Frailty is a clinical syndrome characterized by reduced physiological reserves and heightened vulnerability to stressors. Its prevalence is estimated to range from 18.8 to 41.9% in geriatric surgical patients and from 10.4 to 37.0% in general surgical patients (7, 8). Frailty is associated with decreased functional capacity, an elevated risk of adverse health outcomes, and a higher likelihood of postoperative complications (8).
Additionally, older adults are particularly vulnerable to nutritional deficiencies, which can lead to malnutrition through various mechanisms (9, 10). The reported prevalence of malnutrition is typically below 10% among independently living older adults but increases to nearly two-thirds in hospitalized older patients (11, 12). Malnutrition is linked to adverse outcomes such as higher infection rates, prolonged LOS, delayed recovery after acute illnesses, and increased mortality risk (13, 14). It is also considered an important factor contributing to the multifaceted etiology of frailty (15).
Although frailty and malnutrition have distinct diagnostic criteria, they share common features—such as weight loss and muscle weakness—and often coexist in hospitalized older patients (16). The coexistence of frailty and malnutrition in older surgical patients intensifies their vulnerability to postoperative complications and mortality. However, the interaction between these two factors and their combined influence on surgical outcomes remain inadequately understood. Addressing this gap in knowledge is critical to improving preoperative assessments, optimizing patient care, and enhancing surgical outcomes. In this study, we aimed to evaluate the predictive value of frailty and malnutrition as well as their combined effects on postoperative complications in older patients undergoing surgery.
2 Materials and methods
2.1 Study design and setting
This study was a retrospective analysis of data derived from a previously approved prospective observational cohort (REC.64-396-8-1) conducted at Songklanagarind Hospital, a tertiary care academic center in Southern Thailand known for its specialized geriatric and surgical services. The hospital operates under Thailand’s Universal Health Coverage system. Most patients were insured through either the Universal Coverage Scheme or the Civil Servant Medical Benefit Scheme, both of which provide equitable access to essential healthcare services regardless of income. All participants received care at this public institution; no patient was treated in private healthcare facilities.
The original cohort was designed to compare the predictive value of three brief frailty assessment tools for postoperative complications in older patients undergoing intermediate- to high-risk non-cardiac surgery. Frailty and nutritional assessments were performed prospectively by trained clinicians as part of routine preoperative evaluations.

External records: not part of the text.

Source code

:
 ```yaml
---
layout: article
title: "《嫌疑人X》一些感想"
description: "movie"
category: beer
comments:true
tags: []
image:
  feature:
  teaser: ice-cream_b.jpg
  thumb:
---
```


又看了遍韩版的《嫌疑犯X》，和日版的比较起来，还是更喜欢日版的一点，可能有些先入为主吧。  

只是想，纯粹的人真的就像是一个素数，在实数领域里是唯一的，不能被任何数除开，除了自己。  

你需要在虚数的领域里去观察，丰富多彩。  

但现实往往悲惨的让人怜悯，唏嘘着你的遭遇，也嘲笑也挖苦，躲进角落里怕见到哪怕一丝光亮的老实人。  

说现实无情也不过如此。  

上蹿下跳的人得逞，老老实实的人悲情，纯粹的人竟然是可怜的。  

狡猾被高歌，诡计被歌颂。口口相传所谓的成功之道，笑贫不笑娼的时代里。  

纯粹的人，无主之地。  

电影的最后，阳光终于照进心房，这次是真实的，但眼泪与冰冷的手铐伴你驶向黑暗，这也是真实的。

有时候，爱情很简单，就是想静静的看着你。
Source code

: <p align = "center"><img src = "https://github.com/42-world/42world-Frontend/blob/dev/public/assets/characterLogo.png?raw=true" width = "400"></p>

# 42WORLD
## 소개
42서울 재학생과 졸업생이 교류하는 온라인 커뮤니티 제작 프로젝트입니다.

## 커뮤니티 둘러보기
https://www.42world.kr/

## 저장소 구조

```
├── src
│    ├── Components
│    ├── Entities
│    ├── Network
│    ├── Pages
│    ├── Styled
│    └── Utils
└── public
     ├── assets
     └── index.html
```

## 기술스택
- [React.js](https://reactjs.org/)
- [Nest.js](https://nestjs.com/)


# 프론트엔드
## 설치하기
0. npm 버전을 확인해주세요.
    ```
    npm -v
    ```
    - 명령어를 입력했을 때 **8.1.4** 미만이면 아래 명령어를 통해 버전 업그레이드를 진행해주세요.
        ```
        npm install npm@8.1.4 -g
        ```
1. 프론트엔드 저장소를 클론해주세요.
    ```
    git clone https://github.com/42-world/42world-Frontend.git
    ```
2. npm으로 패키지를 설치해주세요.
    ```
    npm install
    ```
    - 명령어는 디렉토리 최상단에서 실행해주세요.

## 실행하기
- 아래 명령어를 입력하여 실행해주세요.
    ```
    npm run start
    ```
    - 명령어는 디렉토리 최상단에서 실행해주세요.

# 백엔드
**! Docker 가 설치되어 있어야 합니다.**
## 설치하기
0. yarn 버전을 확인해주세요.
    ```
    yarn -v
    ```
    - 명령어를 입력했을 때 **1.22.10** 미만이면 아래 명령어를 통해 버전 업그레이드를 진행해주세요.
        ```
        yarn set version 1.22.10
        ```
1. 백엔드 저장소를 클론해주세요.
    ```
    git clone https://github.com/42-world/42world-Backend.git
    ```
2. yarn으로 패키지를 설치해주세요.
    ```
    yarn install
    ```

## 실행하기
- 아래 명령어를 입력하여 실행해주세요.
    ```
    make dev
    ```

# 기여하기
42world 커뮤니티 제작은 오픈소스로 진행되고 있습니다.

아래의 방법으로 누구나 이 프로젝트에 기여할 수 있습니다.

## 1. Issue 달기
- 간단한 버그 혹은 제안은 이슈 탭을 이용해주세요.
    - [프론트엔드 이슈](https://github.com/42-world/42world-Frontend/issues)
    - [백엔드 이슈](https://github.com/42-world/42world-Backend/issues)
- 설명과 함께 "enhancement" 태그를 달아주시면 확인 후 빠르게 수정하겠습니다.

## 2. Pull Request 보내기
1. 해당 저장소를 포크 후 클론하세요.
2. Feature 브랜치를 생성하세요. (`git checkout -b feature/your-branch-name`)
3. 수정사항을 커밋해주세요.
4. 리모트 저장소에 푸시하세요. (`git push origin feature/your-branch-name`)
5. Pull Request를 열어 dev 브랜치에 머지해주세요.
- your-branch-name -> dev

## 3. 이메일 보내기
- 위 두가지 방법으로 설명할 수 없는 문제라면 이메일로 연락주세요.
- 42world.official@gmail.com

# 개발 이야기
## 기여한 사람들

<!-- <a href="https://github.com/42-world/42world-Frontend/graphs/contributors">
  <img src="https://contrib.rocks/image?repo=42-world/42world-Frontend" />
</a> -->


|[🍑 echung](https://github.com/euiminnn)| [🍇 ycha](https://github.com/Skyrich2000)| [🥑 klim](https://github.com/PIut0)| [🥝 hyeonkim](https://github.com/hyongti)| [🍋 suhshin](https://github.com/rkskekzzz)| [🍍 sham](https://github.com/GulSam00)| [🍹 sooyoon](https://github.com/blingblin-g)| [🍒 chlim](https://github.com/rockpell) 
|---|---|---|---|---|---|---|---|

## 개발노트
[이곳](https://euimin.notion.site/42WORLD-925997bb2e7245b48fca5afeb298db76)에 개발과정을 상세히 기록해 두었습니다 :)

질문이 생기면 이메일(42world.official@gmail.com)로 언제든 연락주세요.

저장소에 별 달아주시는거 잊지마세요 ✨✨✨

In the present analysis, we retrospectively extracted and analyzed this dataset to evaluate the predictive value of frailty (via the Clinical Frailty Scale [CFS]), malnutrition (via the Prognostic Nutritional Index [PNI]), and their combined effect on postoperative complications. The study protocol for this secondary analysis was approved by the Institutional Ethics Committee of the Faculty of Medicine, Prince of Songkla University (Approval Reference: REC.67-484-8-1) on November 11, 2024. The requirement for informed consent was waived owing to the retrospective nature of the analysis. All procedures were conducted in accordance with the Declaration of Helsinki. Consecutive eligible patients were included, and standardized data collection procedures were used to minimize the risk of selection and information bias.
2.2 Study participants
The study included patients aged ≥60 years, who were scheduled for elective non-cardiac surgery. Patients undergoing surgeries categorized as intermediate- to high-risk based on the cardiac risk stratification for non-cardiac procedures were eligible for inclusion. Only the first surgery during hospitalization was considered in each patient. Patients deemed too unwell for preoperative assessment and those receiving palliative care were excluded. This study was a secondary analysis of a prospective observational cohort (REC.64–396–8-1) in which both CFS and PNI data were prospectively and systematically collected. Consequently, no patients were excluded owing to missing CFS or PNI data, and no imputation was required.
2.3 Outcomes
The study aimed to compare sensitivity, specificity, receiver operating characteristic (ROC) curves, and area under the curve (AUC) to assess predictive accuracy by using frailty tools, nutritional assessment, and a combination of both tools in predicting postoperative complications (Clavien-Dindo classification ≥2) among older patients with intermediate- or high-risk non-cardiac surgery.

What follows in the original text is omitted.